Stored data entries

.....

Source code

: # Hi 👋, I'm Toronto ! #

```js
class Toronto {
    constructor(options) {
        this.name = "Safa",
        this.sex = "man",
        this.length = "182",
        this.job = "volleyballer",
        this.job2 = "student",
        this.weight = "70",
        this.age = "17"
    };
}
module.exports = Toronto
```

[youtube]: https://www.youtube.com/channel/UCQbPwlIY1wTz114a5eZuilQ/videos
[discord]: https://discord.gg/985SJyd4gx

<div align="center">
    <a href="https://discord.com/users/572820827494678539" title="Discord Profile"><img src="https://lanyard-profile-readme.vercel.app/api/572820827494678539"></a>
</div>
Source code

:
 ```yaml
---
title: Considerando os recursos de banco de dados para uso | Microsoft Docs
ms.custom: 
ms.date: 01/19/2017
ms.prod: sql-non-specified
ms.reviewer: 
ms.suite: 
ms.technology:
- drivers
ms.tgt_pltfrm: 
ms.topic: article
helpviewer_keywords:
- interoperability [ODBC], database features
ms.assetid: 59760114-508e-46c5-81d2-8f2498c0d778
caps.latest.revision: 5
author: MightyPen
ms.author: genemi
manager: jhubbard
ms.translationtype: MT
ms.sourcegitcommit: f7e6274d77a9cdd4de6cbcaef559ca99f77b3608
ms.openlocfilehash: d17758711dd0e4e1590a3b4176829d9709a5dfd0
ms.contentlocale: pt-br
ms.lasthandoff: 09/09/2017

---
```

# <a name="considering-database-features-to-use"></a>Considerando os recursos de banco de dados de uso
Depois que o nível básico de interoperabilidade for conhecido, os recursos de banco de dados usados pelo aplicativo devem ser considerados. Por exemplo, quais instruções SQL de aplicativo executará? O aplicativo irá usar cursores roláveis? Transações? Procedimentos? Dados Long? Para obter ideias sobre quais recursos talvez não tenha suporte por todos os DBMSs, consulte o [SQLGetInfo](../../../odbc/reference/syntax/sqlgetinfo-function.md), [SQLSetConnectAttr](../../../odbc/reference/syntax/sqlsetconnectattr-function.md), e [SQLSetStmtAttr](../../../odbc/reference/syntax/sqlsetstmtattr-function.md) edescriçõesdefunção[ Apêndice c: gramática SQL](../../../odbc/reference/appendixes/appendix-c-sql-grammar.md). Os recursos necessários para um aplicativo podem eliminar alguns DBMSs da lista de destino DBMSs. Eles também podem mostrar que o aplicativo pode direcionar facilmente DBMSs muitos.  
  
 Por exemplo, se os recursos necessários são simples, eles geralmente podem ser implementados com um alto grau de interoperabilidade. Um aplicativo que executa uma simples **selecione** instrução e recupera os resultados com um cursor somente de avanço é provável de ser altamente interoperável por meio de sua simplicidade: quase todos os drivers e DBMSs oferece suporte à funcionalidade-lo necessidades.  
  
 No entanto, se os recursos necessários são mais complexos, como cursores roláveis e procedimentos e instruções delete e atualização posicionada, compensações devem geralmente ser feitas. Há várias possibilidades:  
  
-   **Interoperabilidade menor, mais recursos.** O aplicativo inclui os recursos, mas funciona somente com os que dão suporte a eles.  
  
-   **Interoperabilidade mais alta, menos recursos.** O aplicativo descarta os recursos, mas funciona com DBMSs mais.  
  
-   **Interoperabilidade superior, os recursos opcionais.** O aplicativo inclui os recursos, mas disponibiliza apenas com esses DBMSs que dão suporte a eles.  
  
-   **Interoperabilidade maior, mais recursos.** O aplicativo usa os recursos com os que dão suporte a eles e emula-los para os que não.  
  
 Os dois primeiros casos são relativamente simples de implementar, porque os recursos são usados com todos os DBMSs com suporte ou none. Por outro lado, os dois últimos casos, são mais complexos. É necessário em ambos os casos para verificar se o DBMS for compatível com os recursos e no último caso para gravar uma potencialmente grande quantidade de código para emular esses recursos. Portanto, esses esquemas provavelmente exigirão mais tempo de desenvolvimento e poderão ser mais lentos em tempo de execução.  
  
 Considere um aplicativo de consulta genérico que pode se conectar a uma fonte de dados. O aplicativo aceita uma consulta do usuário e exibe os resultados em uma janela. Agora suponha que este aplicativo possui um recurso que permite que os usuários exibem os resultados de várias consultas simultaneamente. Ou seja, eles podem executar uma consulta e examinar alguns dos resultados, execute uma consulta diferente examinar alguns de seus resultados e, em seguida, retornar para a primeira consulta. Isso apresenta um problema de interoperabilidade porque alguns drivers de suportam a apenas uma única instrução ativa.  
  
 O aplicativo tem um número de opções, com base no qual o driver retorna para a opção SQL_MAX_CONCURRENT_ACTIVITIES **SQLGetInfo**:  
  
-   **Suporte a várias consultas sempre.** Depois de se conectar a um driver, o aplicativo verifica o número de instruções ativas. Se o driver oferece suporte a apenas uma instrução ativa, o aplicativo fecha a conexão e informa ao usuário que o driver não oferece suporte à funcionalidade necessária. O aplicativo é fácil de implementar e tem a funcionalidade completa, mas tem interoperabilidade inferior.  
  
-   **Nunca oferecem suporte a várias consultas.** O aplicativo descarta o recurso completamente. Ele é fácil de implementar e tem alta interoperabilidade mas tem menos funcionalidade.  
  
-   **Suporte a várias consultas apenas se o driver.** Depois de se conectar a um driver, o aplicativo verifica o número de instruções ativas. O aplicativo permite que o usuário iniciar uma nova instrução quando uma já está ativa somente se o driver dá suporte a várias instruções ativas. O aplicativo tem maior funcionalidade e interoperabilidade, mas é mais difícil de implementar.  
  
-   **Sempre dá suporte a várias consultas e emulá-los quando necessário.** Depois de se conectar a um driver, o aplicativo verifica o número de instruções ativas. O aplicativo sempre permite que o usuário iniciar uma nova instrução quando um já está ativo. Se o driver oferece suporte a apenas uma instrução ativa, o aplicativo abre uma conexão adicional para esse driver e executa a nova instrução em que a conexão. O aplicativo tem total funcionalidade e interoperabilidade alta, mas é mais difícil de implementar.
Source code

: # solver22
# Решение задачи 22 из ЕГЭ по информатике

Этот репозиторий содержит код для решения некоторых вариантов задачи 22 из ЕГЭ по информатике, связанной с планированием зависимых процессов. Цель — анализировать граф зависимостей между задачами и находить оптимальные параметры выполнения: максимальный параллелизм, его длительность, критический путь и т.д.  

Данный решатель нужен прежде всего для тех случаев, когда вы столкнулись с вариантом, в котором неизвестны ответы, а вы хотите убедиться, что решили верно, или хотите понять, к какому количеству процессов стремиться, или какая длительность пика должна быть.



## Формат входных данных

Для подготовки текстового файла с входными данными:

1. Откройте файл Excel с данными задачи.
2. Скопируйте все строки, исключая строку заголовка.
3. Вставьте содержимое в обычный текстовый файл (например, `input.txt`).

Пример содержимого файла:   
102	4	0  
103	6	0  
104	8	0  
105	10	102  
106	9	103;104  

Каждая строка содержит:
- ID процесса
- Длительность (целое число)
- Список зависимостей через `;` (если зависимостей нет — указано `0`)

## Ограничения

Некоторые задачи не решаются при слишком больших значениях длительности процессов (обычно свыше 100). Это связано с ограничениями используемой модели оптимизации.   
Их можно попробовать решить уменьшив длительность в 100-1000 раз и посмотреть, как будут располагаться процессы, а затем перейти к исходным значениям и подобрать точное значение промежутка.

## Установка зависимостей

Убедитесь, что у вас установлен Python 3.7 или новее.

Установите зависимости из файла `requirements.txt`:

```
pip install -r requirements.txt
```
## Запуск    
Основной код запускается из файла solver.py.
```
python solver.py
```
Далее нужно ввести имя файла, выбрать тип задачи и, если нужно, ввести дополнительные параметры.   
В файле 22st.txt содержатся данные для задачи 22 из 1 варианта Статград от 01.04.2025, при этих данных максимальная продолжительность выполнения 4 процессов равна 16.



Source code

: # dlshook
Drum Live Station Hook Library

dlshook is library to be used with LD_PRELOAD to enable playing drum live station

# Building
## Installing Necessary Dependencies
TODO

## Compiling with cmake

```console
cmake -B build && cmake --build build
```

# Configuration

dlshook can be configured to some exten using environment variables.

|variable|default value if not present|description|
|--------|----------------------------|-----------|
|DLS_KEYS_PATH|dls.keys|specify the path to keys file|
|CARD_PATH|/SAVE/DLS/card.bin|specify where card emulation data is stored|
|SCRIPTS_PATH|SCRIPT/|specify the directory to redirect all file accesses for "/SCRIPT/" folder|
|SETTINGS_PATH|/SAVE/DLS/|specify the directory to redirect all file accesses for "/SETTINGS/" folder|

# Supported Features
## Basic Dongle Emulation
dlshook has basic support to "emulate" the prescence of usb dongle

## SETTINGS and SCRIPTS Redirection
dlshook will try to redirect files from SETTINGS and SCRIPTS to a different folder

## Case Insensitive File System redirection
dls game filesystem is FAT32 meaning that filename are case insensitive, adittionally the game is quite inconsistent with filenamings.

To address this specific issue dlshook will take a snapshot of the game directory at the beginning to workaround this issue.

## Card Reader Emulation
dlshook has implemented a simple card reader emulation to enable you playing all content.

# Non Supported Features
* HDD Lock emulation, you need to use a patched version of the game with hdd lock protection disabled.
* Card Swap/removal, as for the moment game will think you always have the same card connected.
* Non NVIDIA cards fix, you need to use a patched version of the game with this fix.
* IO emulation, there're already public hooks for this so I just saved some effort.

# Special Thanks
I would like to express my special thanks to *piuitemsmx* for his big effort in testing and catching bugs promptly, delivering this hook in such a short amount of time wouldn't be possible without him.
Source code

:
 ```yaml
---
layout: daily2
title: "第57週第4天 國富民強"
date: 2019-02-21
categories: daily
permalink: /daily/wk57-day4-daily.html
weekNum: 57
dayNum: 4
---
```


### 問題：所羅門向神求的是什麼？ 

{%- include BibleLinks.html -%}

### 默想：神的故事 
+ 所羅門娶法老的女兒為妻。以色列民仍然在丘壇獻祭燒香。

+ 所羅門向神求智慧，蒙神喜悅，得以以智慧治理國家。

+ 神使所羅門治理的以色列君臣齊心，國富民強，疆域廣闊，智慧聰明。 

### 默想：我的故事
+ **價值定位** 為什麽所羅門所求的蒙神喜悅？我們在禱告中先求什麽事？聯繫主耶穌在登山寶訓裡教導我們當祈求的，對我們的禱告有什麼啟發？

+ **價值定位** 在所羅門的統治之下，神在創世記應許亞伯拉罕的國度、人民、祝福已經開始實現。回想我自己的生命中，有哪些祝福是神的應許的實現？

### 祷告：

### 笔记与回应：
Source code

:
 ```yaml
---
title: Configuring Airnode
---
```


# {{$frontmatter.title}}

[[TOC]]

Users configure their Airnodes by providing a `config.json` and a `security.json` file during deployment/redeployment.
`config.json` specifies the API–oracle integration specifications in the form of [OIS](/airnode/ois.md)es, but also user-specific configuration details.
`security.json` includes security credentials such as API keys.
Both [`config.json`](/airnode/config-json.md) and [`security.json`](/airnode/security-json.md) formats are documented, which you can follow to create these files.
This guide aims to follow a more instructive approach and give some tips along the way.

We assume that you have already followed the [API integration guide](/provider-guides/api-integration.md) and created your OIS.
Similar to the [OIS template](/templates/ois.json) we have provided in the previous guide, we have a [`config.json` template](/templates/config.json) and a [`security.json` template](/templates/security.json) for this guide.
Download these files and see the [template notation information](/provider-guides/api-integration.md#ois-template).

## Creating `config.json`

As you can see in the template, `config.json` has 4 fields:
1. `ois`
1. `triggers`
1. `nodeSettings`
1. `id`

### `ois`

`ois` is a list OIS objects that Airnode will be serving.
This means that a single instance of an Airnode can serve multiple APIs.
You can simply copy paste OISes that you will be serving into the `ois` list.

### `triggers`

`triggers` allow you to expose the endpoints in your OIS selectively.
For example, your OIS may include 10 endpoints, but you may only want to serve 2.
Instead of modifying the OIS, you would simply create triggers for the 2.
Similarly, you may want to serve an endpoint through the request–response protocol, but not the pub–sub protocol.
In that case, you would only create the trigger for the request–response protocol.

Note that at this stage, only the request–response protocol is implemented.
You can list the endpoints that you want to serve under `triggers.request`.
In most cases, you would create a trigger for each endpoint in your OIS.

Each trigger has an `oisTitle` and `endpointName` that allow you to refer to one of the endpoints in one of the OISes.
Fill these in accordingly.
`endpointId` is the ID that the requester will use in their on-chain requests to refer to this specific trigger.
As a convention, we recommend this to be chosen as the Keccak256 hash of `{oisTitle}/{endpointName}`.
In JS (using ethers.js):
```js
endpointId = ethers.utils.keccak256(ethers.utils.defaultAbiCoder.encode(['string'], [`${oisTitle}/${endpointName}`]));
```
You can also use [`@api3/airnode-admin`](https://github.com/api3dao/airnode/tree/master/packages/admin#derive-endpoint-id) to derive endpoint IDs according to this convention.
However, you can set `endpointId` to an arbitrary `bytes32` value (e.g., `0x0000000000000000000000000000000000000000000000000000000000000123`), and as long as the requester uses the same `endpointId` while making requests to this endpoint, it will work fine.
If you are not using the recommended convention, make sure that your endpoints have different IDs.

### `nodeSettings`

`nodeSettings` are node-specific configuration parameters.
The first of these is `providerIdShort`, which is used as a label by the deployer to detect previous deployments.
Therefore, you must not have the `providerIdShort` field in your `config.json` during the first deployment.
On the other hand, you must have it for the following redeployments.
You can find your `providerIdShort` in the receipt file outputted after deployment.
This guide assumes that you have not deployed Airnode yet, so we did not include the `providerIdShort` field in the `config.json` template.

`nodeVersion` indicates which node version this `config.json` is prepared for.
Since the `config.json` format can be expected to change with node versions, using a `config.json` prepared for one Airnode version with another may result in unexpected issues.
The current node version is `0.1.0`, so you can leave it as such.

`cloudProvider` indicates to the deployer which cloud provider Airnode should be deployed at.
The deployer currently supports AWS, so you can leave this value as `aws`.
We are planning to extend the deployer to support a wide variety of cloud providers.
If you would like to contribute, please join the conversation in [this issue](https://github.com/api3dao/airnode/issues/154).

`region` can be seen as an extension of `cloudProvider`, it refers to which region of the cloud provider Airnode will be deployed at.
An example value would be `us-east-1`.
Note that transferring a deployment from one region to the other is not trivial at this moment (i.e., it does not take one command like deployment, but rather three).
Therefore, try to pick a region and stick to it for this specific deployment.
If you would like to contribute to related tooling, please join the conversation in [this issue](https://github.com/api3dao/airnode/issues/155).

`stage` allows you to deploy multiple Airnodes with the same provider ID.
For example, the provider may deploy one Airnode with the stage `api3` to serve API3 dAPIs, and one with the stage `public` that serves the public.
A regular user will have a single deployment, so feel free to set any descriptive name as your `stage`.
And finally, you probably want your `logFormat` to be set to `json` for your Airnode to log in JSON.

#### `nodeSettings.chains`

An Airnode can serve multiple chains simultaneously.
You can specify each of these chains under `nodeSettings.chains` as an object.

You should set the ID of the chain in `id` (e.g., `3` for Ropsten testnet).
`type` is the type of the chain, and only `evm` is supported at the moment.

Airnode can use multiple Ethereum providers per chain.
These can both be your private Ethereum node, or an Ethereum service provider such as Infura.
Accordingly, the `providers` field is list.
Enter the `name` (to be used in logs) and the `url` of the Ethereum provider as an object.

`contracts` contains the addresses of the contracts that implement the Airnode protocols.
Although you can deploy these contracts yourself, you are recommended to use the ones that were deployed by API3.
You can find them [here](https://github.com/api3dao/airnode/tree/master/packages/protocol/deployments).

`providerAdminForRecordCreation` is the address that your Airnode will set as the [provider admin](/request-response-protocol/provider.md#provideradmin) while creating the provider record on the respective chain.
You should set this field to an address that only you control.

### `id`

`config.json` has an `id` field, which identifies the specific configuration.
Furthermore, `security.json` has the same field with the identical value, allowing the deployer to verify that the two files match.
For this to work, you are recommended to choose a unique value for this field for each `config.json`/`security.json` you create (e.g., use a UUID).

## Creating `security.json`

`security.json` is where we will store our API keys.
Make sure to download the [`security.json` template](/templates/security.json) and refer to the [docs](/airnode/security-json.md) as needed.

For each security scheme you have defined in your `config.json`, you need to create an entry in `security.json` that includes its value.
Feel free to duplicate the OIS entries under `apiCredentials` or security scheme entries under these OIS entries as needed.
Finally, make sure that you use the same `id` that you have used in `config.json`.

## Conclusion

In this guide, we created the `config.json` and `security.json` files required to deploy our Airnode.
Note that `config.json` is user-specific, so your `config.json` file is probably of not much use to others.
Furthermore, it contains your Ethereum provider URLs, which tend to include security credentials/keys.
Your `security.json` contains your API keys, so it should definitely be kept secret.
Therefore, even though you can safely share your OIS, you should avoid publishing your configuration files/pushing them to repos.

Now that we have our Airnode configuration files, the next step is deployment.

.....

▸ **EXERCISE DESCRIPTION**
Search the records for the word "find". Copy every line that has it.

▸ **YOUR RESPONSE**
You can find your `providerIdShort` in the receipt file outputted after deployment.
You can find them [here](https://github.com/api3dao/airnode/tree/master/packages/protocol/deployments).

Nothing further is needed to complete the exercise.